- [Problem statement]: In the records below, find the line that contains "цель не вижу" and the line that contains "Теперь он наблюдал". Set down exactly those lines and every line between them, and nothing more.

- [Data to examine]:
# # #

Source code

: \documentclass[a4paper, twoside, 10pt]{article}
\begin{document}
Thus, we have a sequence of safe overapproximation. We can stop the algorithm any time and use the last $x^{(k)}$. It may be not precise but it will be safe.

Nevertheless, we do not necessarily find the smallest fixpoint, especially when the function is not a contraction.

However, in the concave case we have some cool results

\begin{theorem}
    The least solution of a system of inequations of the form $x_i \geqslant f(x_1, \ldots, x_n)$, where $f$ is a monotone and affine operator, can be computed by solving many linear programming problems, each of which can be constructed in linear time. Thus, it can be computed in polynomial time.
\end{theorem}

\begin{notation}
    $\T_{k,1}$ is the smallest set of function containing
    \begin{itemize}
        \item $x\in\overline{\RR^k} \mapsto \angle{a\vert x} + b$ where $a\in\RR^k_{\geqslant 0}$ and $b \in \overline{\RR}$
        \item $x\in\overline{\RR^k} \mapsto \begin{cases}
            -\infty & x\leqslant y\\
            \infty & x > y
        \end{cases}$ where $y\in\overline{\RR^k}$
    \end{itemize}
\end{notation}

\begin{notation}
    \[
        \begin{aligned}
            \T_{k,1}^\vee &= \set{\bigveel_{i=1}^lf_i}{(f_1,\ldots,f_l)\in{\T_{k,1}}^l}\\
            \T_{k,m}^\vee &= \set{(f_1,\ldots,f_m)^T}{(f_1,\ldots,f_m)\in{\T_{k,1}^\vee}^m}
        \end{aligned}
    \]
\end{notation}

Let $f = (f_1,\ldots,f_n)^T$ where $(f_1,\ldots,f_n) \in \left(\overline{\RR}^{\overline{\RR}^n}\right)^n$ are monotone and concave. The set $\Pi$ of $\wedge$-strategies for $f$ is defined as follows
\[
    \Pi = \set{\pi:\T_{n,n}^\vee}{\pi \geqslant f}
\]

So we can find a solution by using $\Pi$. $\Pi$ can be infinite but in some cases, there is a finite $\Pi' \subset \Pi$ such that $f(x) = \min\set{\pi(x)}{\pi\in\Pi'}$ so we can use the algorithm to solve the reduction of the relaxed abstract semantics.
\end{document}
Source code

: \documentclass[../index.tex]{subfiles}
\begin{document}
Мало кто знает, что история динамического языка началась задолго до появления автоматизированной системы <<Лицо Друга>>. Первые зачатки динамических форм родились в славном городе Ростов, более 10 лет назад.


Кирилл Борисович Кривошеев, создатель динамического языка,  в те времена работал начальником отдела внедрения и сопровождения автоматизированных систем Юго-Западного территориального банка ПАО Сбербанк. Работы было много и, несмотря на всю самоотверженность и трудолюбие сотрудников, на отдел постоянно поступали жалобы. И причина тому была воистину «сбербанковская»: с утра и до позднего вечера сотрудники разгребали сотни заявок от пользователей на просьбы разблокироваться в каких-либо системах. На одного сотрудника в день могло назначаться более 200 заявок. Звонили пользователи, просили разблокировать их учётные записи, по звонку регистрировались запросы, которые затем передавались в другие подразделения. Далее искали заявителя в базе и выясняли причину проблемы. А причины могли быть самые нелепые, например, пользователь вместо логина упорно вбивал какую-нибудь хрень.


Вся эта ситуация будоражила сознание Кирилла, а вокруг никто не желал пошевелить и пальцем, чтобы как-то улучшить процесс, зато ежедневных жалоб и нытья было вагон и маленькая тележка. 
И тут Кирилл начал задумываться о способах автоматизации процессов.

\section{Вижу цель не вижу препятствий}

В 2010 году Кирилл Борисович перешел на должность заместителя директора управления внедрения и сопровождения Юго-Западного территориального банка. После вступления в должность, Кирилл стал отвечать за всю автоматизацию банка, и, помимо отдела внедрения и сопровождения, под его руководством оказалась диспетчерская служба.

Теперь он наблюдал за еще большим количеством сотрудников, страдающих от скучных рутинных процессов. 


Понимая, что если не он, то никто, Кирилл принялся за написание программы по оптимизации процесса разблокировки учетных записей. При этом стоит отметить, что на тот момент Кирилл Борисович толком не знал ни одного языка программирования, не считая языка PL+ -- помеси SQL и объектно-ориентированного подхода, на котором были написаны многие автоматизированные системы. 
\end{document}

# # #

- [Answer section]:
\section{Вижу цель не вижу препятствий}

В 2010 году Кирилл Борисович перешел на должность заместителя директора управления внедрения и сопровождения Юго-Западного территориального банка. После вступления в должность, Кирилл стал отвечать за всю автоматизацию банка, и, помимо отдела внедрения и сопровождения, под его руководством оказалась диспетчерская служба.

Теперь он наблюдал за еще большим количеством сотрудников, страдающих от скучных рутинных процессов. 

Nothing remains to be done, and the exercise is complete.